The server isn't responding — the packet is getting dropped somewhere.

Step 2: SSH into the router and check the routing table

bash
simnet@pc1:~$ ssh router1
simnet@router1:~$ ip route
10.0.0.0/24 dev eth0 proto kernel scope link src 10.0.0.1

Sure enough — the router only has a route for the 10.0.0.0/24 subnet, and no path to 10.0.1.0/24.

Step 3: Add the route on the router

bash
simnet@router1:~$ ip route add 10.0.1.0/24 dev eth1
Route added: 10.0.1.0/24 dev eth1

Step 4: Hop back to the PC and verify

bash
simnet@router1:~$ exit
simnet@pc1:~$ ping -c 1 10.0.1.3
64 bytes from 10.0.1.3: icmp_seq=1 ttl=63 time=40 ms

It's working. Now you can curl over to grab the Flag.

FAQ

Can I SSH into the Switch?

Yes. Once you're SSH'd into a switch, show mac-address-table lets you inspect the MAC address table — useful in some traffic-analysis challenges.

What if I lose track of which level I'm on?

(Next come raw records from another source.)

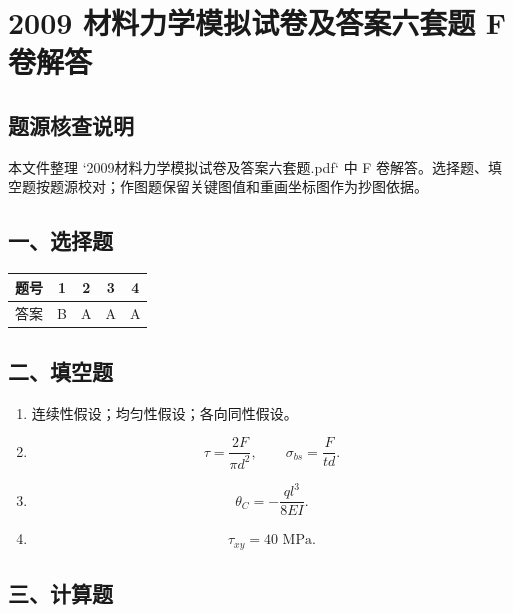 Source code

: \documentclass[11pt,a4paper]{ctexrep}
\newcommand{\assetdir}{}
\begin{document}
\chapter{2009 材料力学模拟试卷及答案六套题 F 卷解答}
{
\renewcommand{\assetdir}{../../考题_按知识点整理/visual_assets/question_crops/2009_2009材料力学模拟试卷及答案六套题}


\vspace{-1.0cm}

\section*{题源核查说明}

本文件整理 `2009材料力学模拟试卷及答案六套题.pdf` 中 F 卷解答。选择题、填空题按题源校对；作图题保留关键图值和重画坐标图作为抄图依据。

\section*{一、选择题}

\begin{center}
\begin{tabular}{c c c c c}
\toprule
题号 & 1 & 2 & 3 & 4\\
\midrule
答案 & B & A & A & A\\
\bottomrule
\end{tabular}
\end{center}

\section*{二、填空题}

\begin{enumerate}
    \item 连续性假设；均匀性假设；各向同性假设。

    \item
    \[
        \tau=\frac{2F}{\pi d^2},
        \qquad
        \sigma_{bs}=\frac{F}{td}.
    \]

    \item
    \[
        \theta_C=-\frac{q l^3}{8EI}.
    \]

    \item
    \[
        \tau_{xy}=40\text{ MPa}.
    \]
\end{enumerate}

\section*{三、计算题}

}
\end{document}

Read the prompt. It always shows the name of the device you're currently on. Yellow prompt means you're on a remote device; green means you're on your own PC. When in doubt, just press exit a few times to drop back to the bottom layer.

Does the Traffic Log switch when I SSH?

The Traffic Log always shows the traffic that the current device sees. After SSH'ing into a router, you'll see the packets the router is forwarding, not the ones at the PC. That's especially handy when diagnosing routing issues — you can watch the router to confirm packets are being forwarded correctly.